Five days without water: Iraq’s Dhi Qar faces ‘catastrophic’ collapse
Shafaq News – Dhi Qar
A severe water shortage has left more than 100,000 residents in Dhi Qar province without drinking water for five days, officials told Shafaq News on Wednesday.
Provincial Council member Abdul Baqi Kadhim described the situation as catastrophic, saying residents are crying out for help “like people on the verge of death.”
Al-Islah and Sayyid Dakhil—the two hardest-hit districts—sit on an alluvial plain where wells produce only saline water, he explained, urging the deployment of emergency tankers and engineering teams from the Popular Mobilization Forces (PMF), a coalition of Iran-aligned, Shia-majority armed groups. Dhi Qar itself is a Shia-dominant province.
Al-Islah district chief Haider Jamal told Shafaq News that the water complex supplying both districts is receiving inadequate flows.

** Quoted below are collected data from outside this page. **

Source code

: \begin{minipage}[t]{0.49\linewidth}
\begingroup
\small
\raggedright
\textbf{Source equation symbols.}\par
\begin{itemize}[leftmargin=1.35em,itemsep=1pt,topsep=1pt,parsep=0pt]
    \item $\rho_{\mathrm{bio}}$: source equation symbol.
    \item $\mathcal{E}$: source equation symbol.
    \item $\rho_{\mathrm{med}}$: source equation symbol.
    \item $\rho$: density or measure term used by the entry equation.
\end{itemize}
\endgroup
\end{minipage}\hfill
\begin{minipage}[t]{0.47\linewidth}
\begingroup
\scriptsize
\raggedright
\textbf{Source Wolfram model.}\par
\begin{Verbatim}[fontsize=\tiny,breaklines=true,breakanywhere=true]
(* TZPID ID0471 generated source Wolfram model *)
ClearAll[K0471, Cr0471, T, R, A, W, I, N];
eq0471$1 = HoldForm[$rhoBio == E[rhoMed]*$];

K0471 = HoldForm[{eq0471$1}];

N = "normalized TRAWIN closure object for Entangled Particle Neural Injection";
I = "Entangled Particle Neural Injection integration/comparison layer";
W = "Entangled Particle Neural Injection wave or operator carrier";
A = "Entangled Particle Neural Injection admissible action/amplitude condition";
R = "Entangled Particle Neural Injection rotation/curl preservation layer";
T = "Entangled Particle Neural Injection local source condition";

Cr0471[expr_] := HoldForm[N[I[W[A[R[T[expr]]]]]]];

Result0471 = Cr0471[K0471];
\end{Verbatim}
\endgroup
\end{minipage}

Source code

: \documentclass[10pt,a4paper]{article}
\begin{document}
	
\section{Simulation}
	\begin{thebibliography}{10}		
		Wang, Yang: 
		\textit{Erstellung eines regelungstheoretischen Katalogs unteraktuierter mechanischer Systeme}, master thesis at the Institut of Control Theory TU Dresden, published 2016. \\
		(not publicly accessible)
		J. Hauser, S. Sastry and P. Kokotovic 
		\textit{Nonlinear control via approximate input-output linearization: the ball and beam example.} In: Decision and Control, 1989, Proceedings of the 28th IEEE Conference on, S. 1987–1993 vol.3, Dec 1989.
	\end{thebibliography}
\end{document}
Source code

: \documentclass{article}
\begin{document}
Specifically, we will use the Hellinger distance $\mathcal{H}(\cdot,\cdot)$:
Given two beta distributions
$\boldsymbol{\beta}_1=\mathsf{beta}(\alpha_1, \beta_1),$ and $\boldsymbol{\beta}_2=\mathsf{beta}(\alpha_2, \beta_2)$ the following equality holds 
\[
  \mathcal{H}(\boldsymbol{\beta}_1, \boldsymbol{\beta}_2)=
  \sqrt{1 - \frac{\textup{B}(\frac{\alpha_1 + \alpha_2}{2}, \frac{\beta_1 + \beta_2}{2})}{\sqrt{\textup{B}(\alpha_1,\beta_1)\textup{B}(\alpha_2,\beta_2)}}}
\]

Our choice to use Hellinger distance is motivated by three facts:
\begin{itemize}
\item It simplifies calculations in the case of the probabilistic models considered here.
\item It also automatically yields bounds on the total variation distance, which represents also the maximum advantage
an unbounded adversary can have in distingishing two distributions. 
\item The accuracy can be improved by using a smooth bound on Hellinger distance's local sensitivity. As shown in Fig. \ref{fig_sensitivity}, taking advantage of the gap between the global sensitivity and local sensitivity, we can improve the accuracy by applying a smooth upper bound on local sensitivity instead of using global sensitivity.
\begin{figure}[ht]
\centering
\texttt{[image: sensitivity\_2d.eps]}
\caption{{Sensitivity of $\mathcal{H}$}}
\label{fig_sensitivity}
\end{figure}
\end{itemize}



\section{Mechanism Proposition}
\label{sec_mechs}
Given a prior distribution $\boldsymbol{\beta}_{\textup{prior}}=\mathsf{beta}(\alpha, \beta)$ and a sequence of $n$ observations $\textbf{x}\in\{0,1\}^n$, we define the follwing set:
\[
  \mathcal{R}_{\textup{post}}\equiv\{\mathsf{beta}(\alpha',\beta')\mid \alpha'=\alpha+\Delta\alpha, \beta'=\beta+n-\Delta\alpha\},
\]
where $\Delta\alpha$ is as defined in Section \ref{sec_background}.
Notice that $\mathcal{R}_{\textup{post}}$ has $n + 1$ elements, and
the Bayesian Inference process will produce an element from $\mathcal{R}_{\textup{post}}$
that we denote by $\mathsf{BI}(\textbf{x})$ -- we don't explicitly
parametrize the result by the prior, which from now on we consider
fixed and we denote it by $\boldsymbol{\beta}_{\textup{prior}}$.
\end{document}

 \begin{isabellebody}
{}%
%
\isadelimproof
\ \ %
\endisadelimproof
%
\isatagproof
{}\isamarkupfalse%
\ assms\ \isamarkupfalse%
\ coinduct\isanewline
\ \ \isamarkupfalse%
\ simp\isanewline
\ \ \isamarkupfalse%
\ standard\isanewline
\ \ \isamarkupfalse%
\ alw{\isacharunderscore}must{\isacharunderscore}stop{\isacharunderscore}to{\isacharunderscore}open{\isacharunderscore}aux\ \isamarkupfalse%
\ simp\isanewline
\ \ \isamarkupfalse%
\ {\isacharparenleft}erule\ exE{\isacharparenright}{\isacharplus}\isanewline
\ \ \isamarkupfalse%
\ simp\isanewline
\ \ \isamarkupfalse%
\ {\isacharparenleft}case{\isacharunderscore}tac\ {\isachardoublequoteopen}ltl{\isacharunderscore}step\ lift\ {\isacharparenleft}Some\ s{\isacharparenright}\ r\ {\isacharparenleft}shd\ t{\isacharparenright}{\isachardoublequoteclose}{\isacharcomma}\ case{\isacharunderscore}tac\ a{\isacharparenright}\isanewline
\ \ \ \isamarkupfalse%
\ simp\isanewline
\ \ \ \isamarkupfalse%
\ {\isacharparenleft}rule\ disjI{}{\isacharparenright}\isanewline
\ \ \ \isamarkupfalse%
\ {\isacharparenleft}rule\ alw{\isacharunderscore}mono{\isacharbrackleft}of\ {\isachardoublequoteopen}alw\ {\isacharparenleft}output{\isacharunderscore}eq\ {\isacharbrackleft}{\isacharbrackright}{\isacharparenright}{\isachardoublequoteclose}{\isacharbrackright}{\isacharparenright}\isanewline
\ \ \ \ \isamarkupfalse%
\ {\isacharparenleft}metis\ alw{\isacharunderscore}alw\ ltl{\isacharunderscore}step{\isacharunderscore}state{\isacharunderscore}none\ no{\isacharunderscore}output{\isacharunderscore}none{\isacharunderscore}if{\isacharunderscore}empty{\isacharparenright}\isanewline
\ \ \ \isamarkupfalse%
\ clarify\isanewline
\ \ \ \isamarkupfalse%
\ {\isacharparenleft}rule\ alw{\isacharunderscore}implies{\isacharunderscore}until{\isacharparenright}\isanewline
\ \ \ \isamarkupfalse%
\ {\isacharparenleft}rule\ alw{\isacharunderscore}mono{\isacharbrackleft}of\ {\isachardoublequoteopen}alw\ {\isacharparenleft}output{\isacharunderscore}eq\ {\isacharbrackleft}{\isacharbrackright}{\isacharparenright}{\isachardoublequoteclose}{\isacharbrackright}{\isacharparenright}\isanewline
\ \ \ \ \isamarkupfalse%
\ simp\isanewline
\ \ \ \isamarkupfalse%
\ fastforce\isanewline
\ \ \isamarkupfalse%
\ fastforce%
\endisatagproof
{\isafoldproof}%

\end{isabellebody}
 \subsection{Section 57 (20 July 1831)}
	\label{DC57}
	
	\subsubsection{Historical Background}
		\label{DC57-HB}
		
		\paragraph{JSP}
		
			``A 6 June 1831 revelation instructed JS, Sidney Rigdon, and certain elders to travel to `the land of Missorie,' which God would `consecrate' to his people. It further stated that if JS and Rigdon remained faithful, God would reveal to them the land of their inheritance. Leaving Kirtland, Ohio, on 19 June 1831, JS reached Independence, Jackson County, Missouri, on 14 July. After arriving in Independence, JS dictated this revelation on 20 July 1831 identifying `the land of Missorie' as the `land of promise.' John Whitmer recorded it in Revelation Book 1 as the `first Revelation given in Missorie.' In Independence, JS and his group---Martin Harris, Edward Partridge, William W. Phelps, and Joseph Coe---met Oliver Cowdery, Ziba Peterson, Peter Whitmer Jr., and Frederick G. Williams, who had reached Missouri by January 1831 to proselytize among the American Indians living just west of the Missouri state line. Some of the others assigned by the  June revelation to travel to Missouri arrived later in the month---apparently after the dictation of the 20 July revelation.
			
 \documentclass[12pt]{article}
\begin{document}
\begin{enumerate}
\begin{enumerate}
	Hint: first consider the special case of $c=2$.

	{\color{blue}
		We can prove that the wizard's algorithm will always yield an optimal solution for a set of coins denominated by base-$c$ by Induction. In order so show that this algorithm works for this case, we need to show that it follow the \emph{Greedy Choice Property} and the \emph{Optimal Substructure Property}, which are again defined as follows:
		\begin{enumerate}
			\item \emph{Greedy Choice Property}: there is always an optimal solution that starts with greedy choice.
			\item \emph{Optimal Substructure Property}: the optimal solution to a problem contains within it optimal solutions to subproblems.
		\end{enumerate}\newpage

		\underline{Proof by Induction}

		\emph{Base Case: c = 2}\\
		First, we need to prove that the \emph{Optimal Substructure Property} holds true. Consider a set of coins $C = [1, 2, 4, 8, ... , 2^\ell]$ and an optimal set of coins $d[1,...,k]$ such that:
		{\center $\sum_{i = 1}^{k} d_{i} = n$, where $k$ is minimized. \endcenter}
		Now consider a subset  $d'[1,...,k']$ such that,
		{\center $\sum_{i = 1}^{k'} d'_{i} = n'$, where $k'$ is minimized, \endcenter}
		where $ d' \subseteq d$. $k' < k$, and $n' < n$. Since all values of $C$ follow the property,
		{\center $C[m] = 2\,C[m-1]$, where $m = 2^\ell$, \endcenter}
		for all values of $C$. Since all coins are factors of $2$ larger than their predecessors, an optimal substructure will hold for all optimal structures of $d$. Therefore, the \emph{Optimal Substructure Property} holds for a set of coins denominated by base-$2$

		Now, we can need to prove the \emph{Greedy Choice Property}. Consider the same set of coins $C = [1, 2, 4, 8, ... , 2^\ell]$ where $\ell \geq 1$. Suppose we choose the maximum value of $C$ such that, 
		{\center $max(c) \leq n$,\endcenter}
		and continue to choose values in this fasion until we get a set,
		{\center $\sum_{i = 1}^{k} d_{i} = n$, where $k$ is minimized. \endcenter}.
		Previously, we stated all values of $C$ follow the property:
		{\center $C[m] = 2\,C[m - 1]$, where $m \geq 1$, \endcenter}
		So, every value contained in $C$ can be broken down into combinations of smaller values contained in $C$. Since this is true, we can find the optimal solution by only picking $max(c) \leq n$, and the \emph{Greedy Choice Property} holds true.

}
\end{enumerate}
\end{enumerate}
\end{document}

He appealed to caretaker Prime Minister Mohammed Shia al-Sudani to secure sufficient allocations, warning of an “environmental and humanitarian catastrophe.”
The crisis stems from climate-driven drops in water reaching the province, particularly in the Gharraf basin, according to Dhi Qar Water Authority Director Ahmed Aziz, who said that low river levels have severely affected tail-end areas, although the authority has extended intake pipes to draw water from “more stable sources.”
“People, animals, and plants alike are dying today in Al-Islah,” residents told our agency.
Dhi Qar’s buffalos, a key livestock in southern Iraq, collapsed in population from 21,000 to 10,000 between 2023 and 2025 due to water scarcity. Nearly 85 percent of marshland fish stocks have also been wiped out, an official told Shafaq News earlier.
Iraq remains among the countries most vulnerable to climate change, a 2024 United Nations (UN) assessment noted, with 90 percent of surface water contaminated and about 37,000 people displaced by climate-related shortages.